» **WHAT THE TASK REQUIRES**
Every line below that carries the word "Verbindung" needs to be copied.

» **Records from a dataset**
■ ■ ■

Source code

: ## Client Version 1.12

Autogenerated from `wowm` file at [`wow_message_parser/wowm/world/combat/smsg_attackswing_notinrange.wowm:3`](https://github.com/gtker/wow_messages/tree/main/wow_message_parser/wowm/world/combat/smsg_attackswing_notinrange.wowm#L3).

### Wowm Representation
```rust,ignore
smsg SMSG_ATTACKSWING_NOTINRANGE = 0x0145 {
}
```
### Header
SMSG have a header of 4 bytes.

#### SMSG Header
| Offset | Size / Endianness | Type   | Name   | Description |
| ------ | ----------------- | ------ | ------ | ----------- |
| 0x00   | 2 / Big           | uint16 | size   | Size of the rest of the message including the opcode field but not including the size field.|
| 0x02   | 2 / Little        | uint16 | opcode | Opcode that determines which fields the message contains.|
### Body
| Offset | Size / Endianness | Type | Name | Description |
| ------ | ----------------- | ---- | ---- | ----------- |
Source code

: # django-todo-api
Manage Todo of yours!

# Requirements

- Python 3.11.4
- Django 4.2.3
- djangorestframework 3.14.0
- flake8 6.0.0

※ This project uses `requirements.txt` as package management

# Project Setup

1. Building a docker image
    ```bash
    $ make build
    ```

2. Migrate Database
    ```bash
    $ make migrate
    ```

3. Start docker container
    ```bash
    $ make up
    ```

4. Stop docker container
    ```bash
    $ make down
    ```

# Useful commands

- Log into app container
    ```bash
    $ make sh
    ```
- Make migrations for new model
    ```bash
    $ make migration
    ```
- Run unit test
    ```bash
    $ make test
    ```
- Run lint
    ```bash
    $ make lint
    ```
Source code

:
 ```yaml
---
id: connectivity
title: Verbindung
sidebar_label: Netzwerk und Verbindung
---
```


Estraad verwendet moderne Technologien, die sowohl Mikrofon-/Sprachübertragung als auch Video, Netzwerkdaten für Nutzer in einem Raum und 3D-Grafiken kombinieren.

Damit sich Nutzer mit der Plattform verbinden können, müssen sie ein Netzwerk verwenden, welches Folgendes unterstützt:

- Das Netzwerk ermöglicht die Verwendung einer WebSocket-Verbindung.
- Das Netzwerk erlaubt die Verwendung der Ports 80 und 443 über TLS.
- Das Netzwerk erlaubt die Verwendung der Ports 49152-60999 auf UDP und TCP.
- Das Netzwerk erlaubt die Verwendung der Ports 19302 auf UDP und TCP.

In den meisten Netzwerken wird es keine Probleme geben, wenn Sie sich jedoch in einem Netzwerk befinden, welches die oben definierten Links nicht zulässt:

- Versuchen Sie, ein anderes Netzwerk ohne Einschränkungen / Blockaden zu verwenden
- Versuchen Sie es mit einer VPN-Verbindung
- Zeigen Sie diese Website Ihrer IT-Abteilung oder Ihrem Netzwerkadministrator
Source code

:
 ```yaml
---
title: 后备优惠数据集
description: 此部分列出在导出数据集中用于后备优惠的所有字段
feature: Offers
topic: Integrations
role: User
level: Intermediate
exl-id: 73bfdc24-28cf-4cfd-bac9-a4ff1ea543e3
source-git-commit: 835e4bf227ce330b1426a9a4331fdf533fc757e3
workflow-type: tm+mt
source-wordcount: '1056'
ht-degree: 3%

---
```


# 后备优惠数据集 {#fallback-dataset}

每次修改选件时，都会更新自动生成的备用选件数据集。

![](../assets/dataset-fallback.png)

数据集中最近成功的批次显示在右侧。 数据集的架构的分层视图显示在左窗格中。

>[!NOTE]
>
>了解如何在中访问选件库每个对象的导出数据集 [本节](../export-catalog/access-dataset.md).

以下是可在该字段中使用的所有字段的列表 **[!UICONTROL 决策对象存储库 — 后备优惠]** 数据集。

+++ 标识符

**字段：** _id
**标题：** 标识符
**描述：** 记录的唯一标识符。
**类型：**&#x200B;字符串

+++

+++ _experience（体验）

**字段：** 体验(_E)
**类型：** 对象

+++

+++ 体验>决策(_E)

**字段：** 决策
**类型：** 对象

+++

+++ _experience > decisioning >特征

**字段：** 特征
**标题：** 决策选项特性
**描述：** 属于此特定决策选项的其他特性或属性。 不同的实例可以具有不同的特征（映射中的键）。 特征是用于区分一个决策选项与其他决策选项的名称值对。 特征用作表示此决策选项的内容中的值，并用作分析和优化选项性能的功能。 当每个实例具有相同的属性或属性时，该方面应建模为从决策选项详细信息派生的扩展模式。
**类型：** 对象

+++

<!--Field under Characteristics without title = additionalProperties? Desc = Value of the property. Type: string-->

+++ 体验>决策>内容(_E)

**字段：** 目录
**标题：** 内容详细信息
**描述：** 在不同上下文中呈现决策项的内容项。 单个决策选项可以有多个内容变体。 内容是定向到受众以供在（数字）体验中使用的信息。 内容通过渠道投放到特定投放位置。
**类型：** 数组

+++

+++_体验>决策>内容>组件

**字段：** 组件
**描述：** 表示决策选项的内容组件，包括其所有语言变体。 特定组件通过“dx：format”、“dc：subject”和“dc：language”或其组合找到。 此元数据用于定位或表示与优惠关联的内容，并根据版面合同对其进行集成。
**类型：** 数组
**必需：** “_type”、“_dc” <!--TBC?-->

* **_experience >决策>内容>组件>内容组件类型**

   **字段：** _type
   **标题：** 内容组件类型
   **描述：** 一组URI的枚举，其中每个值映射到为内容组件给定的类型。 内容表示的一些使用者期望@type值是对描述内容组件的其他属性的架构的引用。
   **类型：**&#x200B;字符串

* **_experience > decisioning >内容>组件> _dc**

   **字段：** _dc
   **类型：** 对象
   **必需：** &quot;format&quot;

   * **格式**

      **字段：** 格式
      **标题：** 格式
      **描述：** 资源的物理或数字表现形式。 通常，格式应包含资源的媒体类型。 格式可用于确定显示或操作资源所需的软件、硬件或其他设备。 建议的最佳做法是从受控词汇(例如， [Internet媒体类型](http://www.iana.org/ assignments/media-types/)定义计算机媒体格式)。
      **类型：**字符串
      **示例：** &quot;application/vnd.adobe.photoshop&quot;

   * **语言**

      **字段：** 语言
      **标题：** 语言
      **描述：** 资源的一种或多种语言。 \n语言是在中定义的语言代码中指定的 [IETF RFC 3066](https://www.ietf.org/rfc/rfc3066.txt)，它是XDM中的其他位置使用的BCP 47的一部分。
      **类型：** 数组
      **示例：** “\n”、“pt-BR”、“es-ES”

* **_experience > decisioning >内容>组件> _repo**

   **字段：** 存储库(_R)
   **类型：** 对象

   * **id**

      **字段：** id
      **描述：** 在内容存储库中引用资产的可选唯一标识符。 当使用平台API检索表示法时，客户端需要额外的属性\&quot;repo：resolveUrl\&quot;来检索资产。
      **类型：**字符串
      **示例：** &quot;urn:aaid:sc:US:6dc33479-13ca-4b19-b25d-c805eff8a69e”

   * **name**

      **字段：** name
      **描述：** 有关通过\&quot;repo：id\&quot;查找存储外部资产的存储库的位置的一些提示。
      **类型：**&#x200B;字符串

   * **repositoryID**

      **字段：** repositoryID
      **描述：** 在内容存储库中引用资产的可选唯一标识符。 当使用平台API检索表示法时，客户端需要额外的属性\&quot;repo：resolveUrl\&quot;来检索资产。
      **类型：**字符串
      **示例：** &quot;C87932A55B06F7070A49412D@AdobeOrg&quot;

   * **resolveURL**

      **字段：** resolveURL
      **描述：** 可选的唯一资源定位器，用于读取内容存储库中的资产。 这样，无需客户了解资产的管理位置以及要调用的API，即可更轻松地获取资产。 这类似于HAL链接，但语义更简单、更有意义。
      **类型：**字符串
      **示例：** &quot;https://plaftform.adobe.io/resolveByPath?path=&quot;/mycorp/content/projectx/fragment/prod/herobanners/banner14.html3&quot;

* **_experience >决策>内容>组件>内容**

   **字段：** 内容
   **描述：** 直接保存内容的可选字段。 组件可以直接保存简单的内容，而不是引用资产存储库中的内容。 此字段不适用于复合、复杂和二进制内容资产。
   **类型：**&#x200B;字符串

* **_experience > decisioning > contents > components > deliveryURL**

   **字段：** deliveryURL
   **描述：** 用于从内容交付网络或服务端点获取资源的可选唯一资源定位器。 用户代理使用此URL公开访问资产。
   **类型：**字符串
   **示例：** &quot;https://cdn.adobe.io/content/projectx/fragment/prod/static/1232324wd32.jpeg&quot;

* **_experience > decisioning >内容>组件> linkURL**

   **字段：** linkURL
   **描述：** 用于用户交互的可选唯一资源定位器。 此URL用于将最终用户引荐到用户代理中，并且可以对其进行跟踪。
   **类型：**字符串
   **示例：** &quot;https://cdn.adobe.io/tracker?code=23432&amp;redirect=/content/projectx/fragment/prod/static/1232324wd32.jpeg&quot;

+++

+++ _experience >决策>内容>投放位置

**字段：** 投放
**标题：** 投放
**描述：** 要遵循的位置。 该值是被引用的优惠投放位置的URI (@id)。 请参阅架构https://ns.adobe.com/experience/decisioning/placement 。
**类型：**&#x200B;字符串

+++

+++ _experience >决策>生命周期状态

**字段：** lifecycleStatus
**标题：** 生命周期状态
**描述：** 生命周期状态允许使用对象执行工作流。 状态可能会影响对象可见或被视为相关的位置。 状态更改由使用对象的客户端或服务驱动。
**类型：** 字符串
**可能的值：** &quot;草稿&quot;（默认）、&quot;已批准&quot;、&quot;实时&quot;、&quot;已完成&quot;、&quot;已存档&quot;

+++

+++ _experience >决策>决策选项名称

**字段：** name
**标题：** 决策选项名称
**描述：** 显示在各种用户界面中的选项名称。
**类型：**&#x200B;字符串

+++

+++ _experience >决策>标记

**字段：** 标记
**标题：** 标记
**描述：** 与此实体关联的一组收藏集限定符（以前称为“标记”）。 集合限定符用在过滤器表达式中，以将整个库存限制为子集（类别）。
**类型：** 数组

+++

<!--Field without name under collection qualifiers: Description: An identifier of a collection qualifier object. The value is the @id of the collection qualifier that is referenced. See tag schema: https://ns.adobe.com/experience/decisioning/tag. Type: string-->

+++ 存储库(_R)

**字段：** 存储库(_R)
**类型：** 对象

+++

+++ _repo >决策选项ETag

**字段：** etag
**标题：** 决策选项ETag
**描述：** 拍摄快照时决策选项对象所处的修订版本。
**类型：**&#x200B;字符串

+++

■ ■ ■

» **ANSWER TO THE PROBLEM**
title: Verbindung
sidebar_label: Netzwerk und Verbindung
- Das Netzwerk ermöglicht die Verwendung einer WebSocket-Verbindung.
- Versuchen Sie es mit einer VPN-Verbindung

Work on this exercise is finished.